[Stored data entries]
***

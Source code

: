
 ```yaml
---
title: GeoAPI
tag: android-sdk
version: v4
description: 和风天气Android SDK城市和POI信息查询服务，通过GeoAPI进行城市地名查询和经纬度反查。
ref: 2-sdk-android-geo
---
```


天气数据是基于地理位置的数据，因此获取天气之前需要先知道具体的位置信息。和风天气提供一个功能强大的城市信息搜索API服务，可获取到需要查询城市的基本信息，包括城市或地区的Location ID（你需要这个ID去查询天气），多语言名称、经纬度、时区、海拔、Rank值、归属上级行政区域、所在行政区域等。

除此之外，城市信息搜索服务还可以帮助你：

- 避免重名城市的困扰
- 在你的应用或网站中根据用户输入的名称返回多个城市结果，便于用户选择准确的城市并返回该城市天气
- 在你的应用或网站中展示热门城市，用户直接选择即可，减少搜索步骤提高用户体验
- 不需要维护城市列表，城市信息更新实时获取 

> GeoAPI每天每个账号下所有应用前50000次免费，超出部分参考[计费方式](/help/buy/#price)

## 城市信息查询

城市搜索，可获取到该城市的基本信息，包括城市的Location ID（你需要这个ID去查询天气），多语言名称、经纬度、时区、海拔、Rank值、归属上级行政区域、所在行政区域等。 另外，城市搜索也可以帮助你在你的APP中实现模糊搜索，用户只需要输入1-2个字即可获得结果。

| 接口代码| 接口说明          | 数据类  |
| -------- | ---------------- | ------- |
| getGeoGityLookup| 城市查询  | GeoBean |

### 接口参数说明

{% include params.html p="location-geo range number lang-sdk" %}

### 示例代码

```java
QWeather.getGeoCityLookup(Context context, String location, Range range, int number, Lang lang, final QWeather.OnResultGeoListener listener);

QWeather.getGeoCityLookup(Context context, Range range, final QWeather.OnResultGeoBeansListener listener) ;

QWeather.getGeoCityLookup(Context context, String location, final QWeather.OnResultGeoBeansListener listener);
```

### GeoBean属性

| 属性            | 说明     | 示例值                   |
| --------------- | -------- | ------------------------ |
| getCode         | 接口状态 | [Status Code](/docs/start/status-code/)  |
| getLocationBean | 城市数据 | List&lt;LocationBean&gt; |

***

Activity: All lines above that include the word "归属上级行政区域" should be located and copied.

Exercise answer:
天气数据是基于地理位置的数据，因此获取天气之前需要先知道具体的位置信息。和风天气提供一个功能强大的城市信息搜索API服务，可获取到需要查询城市的基本信息，包括城市或地区的Location ID（你需要这个ID去查询天气），多语言名称、经纬度、时区、海拔、Rank值、归属上级行政区域、所在行政区域等。
城市搜索，可获取到该城市的基本信息，包括城市的Location ID（你需要这个ID去查询天气），多语言名称、经纬度、时区、海拔、Rank值、归属上级行政区域、所在行政区域等。 另外，城市搜索也可以帮助你在你的APP中实现模糊搜索，用户只需要输入1-2个字即可获得结果。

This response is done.